WORK REQUIRED =>
Without further comment, state how many lines in the listing below contain the word "plano".

════════

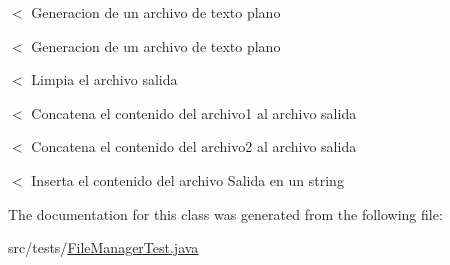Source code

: $<$ Generacion de un archivo de texto plano

$<$ Generacion de un archivo de texto plano

$<$ Limpia el archivo \textquotesingle{}salida\textquotesingle{}

$<$ Concatena el contenido del archivo1 al archivo salida

$<$ Concatena el contenido del archivo2 al archivo salida

$<$ Inserta el contenido del archivo Salida en un string 

The documentation for this class was generated from the following file\+:\begin{DoxyCompactItemize}
\item 
src/tests/\hyperlink{_file_manager_test_8java}{File\+Manager\+Test.\+java}\end{DoxyCompactItemize}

════════

RESULT FOR THIS EXERCISE =>
2